What makes this book more than an intriguing curio – and that would be quite enough for me – is Huggett’s style. His structure is a bit odd, opening with a portrayal of destitute Mrs Pat in her old age that never feels quite justified or relevant to the rest, but after this he is a wonder. The writing is infected by the rhetoric of the period of which he is writing; it feels bombastic, slightly wild. And it works perfectly. The gossip column has solidified into fine writing without sacrificing the intrigue and slight exhilaration that make this sort of thing so exciting to read. It isn’t remotely academic – not a reference or footnote in sight – but it does illuminate many fascinating details concerning an enormously famous play; at the same time, it brings three titans of the theatre completely to life. And I can’t resist ending this review by saying that Huggett, as with the myth of Pygmalion, has created personalities that, though real, could never have been quite as heightened as he forms them – and, yes, along the way both he and we fall in love with them all, monstrous though they can be.
We have some theatrical photographs from this era on show at the moment in an exhibition at the Barber Institute. Unfortunately there are none of Mrs Pat but there are some of Ellen Terry and you can see the ego bursting out of them. Of course, Pygmalion calls for great egos. How else do you get a really convincing Higgins and Eliza, both of whom, in very different ways, have tremendous egos.
Have you read the Polysyllabic Spree by Nick Hornby? I have only just heard of it and it sounds like a good example of the books about books genre.

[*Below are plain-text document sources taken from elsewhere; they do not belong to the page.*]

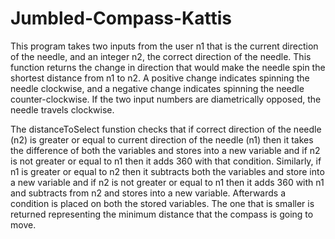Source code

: # Jumbled-Compass-Kattis

This program takes two inputs from the user n1 that is the current direction of the needle, and an integer n2, the correct direction of the needle.
This function returns the change in direction that would make the needle spin the shortest distance from n1 to n2.
A positive change indicates spinning the needle clockwise, and a negative change indicates spinning the needle counter-clockwise.
If the two input numbers are diametrically opposed, the needle travels clockwise.

The distanceToSelect funstion checks that if correct direction of the needle (n2) is greater or equal to current direction of the needle (n1) then it takes the difference of both the variables  and stores into a new variable and if n2 is  not greater or equal to n1 then it adds 360 with that condition.
Similarly, if n1 is greater or equal to n2 then it subtracts both the variables and store into a new variable and if n2 is not greater or equal to n1 then it adds 360 with n1 and  subtracts from n2 and stores into a new variable.
Afterwards a condition is placed on both the stored variables. The one that is smaller is returned representing the minimum distance that the compass is going to move.
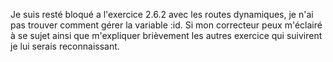 Je suis resté bloqué a l'exercice 2.6.2 avec les routes dynamiques, je n'ai pas trouver comment gérer la variable :id.
Si mon correcteur peux m'éclairé à se sujet ainsi que m'expliquer brièvement les autres exercice qui suivirent je lui serais reconnaissant.
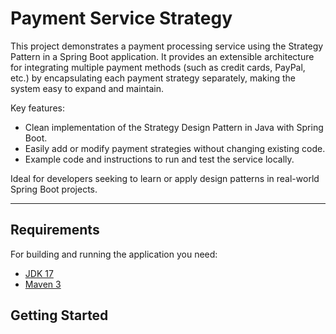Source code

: # Payment Service Strategy

This project demonstrates a payment processing service using the Strategy Pattern in a Spring Boot application. It provides an extensible architecture for integrating multiple payment methods (such as credit cards, PayPal, etc.) by encapsulating each payment strategy separately, making the system easy to expand and maintain.

Key features:
- Clean implementation of the Strategy Design Pattern in Java with Spring Boot.
- Easily add or modify payment strategies without changing existing code.
- Example code and instructions to run and test the service locally.

Ideal for developers seeking to learn or apply design patterns in real-world Spring Boot projects.

---

## Requirements

For building and running the application you need:

- [JDK 17](http://www.oracle.com/technetwork/java/javase/downloads/jdk8-downloads-2133151.html)
- [Maven 3](https://maven.apache.org)

## Getting Started
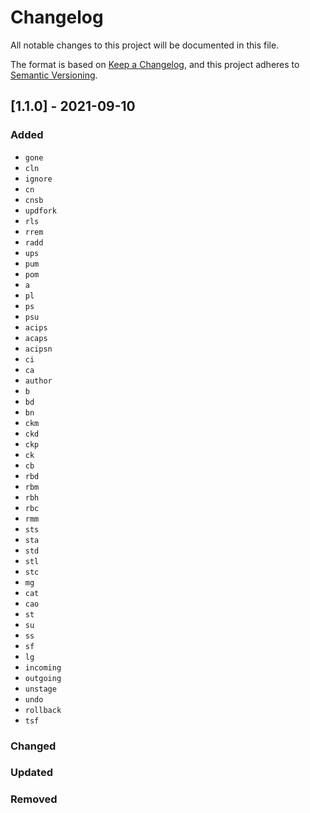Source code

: # Changelog

All notable changes to this project will be documented in this file.

The format is based on [Keep a Changelog](https://keepachangelog.com/en/1.0.0/),
and this project adheres to [Semantic Versioning](https://semver.org/spec/v2.0.0.html).

## [1.1.0] - 2021-09-10

### Added

- `gone`
- `cln`
- `ignore`
- `cn`
- `cnsb`
- `updfork`
- `rls`
- `rrem`
- `radd`
- `ups`
- `pum`
- `pom`
- `a`
- `pl`
- `ps`
- `psu`
- `acips`
- `acaps`
- `acipsn`
- `ci`
- `ca`
- `author`
- `b`
- `bd`
- `bn`
- `ckm`
- `ckd`
- `ckp`
- `ck`
- `cb`
- `rbd`
- `rbm`
- `rbh`
- `rbc`
- `rmm`
- `sts`
- `sta`
- `std`
- `stl`
- `stc`
- `mg`
- `cat`
- `cao`
- `st`
- `su`
- `ss`
- `sf`
- `lg`
- `incoming`
- `outgoing`
- `unstage`
- `undo`
- `rollback`
- `tsf`

### Changed

### Updated

### Removed
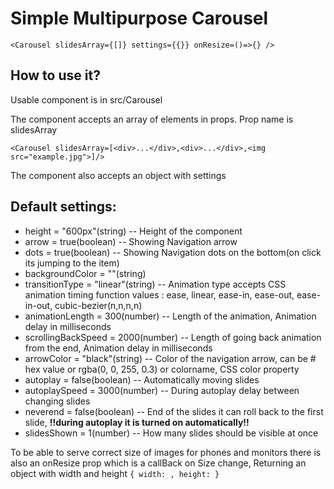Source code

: # Simple Multipurpose Carousel
`<Carousel slidesArray={[]} settings={{}} onResize=()=>{} />`

## How to use it?
Usable component is in src/Carousel

The component accepts an array of elements in props.
Prop name is slidesArray

`<Carousel slidesArray=[<div>...</div>,<div>...</div>,<img src="example.jpg">]/>`

The component also accepts an object with settings 

## Default settings:

- height = "600px"(string) -- Height of the component
- arrow = true(boolean) -- Showing Navigation arrow
- dots = true(boolean) -- Showing Navigation dots on the bottom(on click its jumping to the item)
- backgroundColor = ""(string)
- transitionType = "linear"(string) -- Animation type accepts CSS animation timing function values : ease, linear, ease-in, ease-out, ease-in-out, cubic-bezier(n,n,n,n)
- animationLength = 300(number) -- Length of the animation, Animation delay in milliseconds
- scrollingBackSpeed = 2000(number) -- Length of going back animation from the end, Animation delay in milliseconds
- arrowColor = "black"(string) -- Color of the navigation arrow, can be # hex value or rgba(0, 0, 255, 0.3) or colorname, CSS color property 
- autoplay = false(boolean) -- Automatically moving slides
- autoplaySpeed = 3000(number) -- During autoplay delay between changing slides
- neverend = false(boolean) -- End of the slides it can roll back to the first slide, **!!during autoplay it is turned on automatically!!**
- slidesShown = 1(number) -- How many slides should be visible at once

To be able to serve correct size of images for phones and monitors there is also an onResize prop which is a callBack on Size change, Returning an object with width and height
`{ width: , height: }`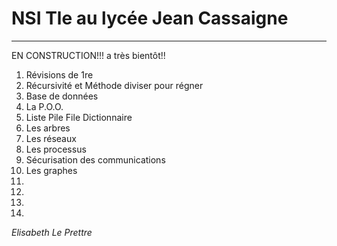 # NSI Tle au lycée Jean Cassaigne
---

EN CONSTRUCTION!!! a très bientôt!!

1. Révisions de 1re
2. Récursivité et Méthode diviser pour régner
3. Base de données
4. La P.O.O.
5. Liste Pile File Dictionnaire
6. Les arbres
7. Les réseaux
8. Les processus
9. Sécurisation des communications
10. Les graphes
11. 
12. 
13. 
14. 

*Elisabeth Le Prettre*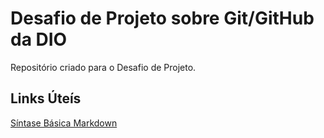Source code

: # Desafio de Projeto sobre Git/GitHub da DIO
Repositório criado para o Desafio de Projeto.

## Links Úteís
[Síntase Básica Markdown](https://www.markdownguide.org/basic-syntax/)
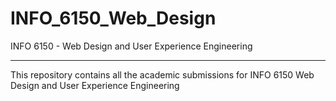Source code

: # INFO_6150_Web_Design
INFO 6150 - Web Design and User Experience Engineering

--------------------------------------------------------------------------
This repository contains all the academic submissions for INFO 6150 Web Design and User Experience Engineering





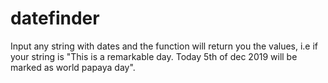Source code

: # datefinder
Input any string with dates and the function will return you the values, i.e if your string is "This is a remarkable day. Today 5th of dec 2019 will be marked as world papaya day". 
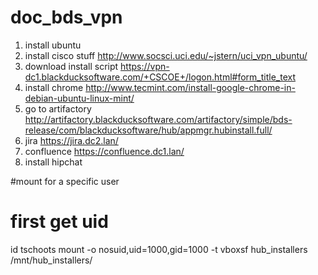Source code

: # doc_bds_vpn

1. install ubuntu
2. install cisco stuff
http://www.socsci.uci.edu/~jstern/uci_vpn_ubuntu/
3. download install script
https://vpn-dc1.blackducksoftware.com/+CSCOE+/logon.html#form_title_text
4. install chrome
http://www.tecmint.com/install-google-chrome-in-debian-ubuntu-linux-mint/
5. go to artifactory
http://artifactory.blackducksoftware.com/artifactory/simple/bds-release/com/blackducksoftware/hub/appmgr.hubinstall.full/
6. jira
https://jira.dc2.lan/
7. confluence
https://confluence.dc1.lan/
8. install hipchat

#mount for a specific user
# first get uid
id tschoots
mount -o nosuid,uid=1000,gid=1000 -t vboxsf hub_installers /mnt/hub_installers/
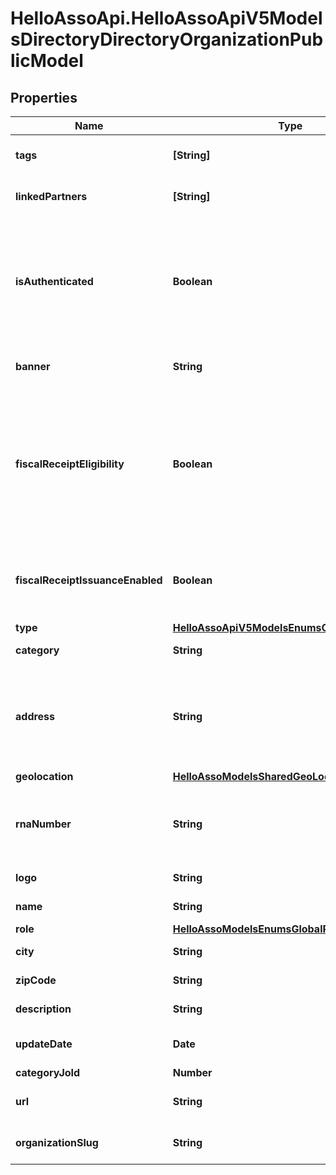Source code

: # HelloAssoApi.HelloAssoApiV5ModelsDirectoryDirectoryOrganizationPublicModel

## Properties

Name | Type | Description | Notes
------------ | ------------- | ------------- | -------------
**tags** | **[String]** | The public tags of the organization | [optional] 
**linkedPartners** | **[String]** | Partners linked to this organization | [optional] 
**isAuthenticated** | **Boolean** | The organization is authenticated. Property returned only when asked by an organization admin. | [optional] 
**banner** | **String** | The organization banner | [optional] 
**fiscalReceiptEligibility** | **Boolean** | The organism can issue fiscal receipts (type ok and has not deactivated it)  Must configure it and be authenticated to become enabled | [optional] 
**fiscalReceiptIssuanceEnabled** | **Boolean** | The organism is eligible, has set up his options, and is authenticated. | [optional] 
**type** | [**HelloAssoApiV5ModelsEnumsOrganizationType**](HelloAssoApiV5ModelsEnumsOrganizationType.md) |  | [optional] 
**category** | **String** | Organization category label | [optional] 
**address** | **String** | Organization Address (for authorized applications or if authorized by the organization) | [optional] 
**geolocation** | [**HelloAssoModelsSharedGeoLocation**](HelloAssoModelsSharedGeoLocation.md) |  | [optional] 
**rnaNumber** | **String** | Unique identifier assigned when creating the association | [optional] 
**logo** | **String** | Logo of organization | [optional] 
**name** | **String** | Name of organization | [optional] 
**role** | [**HelloAssoModelsEnumsGlobalRole**](HelloAssoModelsEnumsGlobalRole.md) |  | [optional] 
**city** | **String** | Organization city | [optional] 
**zipCode** | **String** | Organization zip code | [optional] 
**description** | **String** | Organization description | [optional] 
**updateDate** | **Date** | Last update date of the organization | [optional] 
**categoryJoId** | **Number** |  | [optional] 
**url** | **String** | The organization url | [optional] 
**organizationSlug** | **String** | The organization slug | [optional]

Also How Oscar Became Wilde by Engel. This offers anecdotes about authors more than books but also sounds interesting.
So can we look forward to your posts being illustrated by books in various beautiful Oxford countryside locations?? :))) Seriously, though, I love it when as a reader you stumble across unexpected gems like this – sounds marvellous!
How curious that the beginning would feel so out of step; surely he had a good reason…if only it could be understood now (perhaps a footnote, er, endnote would have been useful after all!). I’ve just finished a lovely book about books myself, a collection of essays by Peter Orner called Am I Alone Here? which would be best enjoyed by someone interested in either short stories, the writing life, father-son relationships or contemporary American fiction, I think, and, yet, as I consider that, I only fit two of those myself (the first two), so perhaps it’s not necessary at all. Glad this one turned out to be a charmer for you!
Oh, how fascinating. You do know how to find the best books, don’t you!